## Data
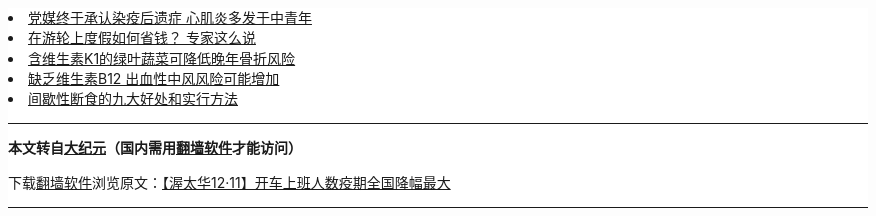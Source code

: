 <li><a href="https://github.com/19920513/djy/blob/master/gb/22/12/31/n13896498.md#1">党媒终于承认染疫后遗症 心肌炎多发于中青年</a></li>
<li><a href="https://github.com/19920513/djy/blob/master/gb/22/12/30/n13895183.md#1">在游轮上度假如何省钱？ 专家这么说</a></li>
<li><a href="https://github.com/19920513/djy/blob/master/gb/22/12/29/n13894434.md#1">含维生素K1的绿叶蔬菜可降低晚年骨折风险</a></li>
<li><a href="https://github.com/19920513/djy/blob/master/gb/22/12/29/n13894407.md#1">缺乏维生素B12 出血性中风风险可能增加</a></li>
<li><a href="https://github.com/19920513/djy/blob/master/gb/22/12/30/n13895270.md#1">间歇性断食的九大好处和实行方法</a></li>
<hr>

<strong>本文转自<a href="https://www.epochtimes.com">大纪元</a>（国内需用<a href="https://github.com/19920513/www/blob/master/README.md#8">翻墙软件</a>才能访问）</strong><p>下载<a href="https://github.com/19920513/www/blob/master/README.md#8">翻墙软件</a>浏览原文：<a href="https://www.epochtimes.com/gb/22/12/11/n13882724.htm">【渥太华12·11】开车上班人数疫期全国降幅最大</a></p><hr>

## What you need to do
Taking the records above as input, show every line in which the word "github" is present.

## Written answer
: <li><a href="https://github.com/19920513/djy/blob/master/gb/22/12/31/n13896498.md#1">党媒终于承认染疫后遗症 心肌炎多发于中青年</a></li>
<li><a href="https://github.com/19920513/djy/blob/master/gb/22/12/30/n13895183.md#1">在游轮上度假如何省钱？ 专家这么说</a></li>
<li><a href="https://github.com/19920513/djy/blob/master/gb/22/12/29/n13894434.md#1">含维生素K1的绿叶蔬菜可降低晚年骨折风险</a></li>
<li><a href="https://github.com/19920513/djy/blob/master/gb/22/12/29/n13894407.md#1">缺乏维生素B12 出血性中风风险可能增加</a></li>
<li><a href="https://github.com/19920513/djy/blob/master/gb/22/12/30/n13895270.md#1">间歇性断食的九大好处和实行方法</a></li>
<strong>本文转自<a href="https://www.epochtimes.com">大纪元</a>（国内需用<a href="https://github.com/19920513/www/blob/master/README.md#8">翻墙软件</a>才能访问）</strong><p>下载<a href="https://github.com/19920513/www/blob/master/README.md#8">翻墙软件</a>浏览原文：<a href="https://www.epochtimes.com/gb/22/12/11/n13882724.htm">【渥太华12·11】开车上班人数疫期全国降幅最大</a></p><hr>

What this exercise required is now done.